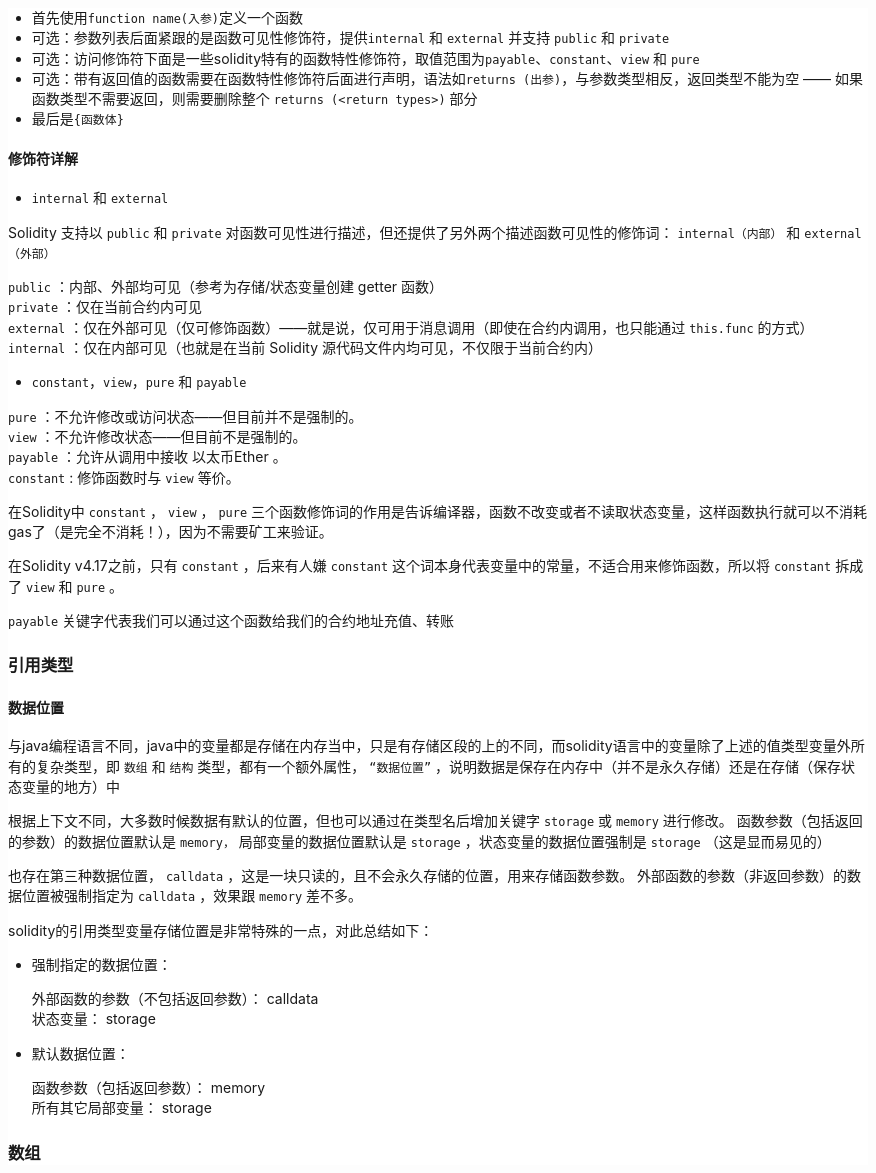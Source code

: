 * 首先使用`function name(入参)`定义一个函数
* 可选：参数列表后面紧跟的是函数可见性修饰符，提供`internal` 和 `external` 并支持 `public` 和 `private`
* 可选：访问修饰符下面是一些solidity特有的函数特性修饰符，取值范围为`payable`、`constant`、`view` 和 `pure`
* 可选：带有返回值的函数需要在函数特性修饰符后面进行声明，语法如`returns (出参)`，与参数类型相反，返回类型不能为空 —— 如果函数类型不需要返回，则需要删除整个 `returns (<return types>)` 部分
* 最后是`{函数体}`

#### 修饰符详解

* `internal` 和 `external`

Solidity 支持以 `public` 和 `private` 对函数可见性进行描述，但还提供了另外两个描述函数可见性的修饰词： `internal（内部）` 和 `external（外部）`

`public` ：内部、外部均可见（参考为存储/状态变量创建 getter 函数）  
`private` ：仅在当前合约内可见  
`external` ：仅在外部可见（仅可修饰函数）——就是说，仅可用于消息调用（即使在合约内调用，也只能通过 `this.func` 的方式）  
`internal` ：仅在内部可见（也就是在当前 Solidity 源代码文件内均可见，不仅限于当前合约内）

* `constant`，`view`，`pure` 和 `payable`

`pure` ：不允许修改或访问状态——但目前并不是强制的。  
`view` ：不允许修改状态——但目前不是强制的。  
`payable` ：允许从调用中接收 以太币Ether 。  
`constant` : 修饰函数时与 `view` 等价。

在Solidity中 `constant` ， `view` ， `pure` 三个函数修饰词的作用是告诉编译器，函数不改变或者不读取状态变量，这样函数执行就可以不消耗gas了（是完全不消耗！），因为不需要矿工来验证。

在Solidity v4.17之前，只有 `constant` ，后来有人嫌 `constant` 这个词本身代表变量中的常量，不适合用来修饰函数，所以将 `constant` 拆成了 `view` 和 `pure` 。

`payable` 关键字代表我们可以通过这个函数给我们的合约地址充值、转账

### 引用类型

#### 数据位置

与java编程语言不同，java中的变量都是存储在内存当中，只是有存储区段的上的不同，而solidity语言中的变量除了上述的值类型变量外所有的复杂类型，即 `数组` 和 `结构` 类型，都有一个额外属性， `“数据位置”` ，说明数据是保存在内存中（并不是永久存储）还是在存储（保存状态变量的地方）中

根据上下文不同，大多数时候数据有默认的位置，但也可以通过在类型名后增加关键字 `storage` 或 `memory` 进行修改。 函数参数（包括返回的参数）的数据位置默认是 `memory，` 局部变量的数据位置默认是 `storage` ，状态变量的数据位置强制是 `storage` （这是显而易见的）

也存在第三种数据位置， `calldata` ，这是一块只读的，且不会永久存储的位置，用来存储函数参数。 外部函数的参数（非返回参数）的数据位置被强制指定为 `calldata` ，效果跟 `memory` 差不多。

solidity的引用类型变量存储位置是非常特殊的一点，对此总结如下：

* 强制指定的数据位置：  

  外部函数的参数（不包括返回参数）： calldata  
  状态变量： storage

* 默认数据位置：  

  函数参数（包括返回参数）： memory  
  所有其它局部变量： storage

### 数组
━━━━━━━━━━
▶ ACTIVITY:
The answer to this exercise is one number: how many lines of the records above contain the string "private".

▶ ANSWER SPACE:
3